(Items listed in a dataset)
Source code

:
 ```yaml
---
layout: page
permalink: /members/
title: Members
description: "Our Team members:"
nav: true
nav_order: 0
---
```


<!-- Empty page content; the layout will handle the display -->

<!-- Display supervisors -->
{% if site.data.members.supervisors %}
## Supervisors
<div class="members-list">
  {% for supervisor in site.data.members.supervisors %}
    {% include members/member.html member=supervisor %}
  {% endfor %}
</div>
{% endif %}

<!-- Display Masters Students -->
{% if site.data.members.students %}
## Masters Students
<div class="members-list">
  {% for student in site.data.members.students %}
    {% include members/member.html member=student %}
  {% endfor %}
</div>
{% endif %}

=== Your assignment ===
Look for the line with "## Masters Students" in the records above. Repeat it and each line after it exactly.

=== Answer for this exercise ===
## Masters Students
<div class="members-list">
  {% for student in site.data.members.students %}
    {% include members/member.html member=student %}
  {% endfor %}
</div>
{% endif %}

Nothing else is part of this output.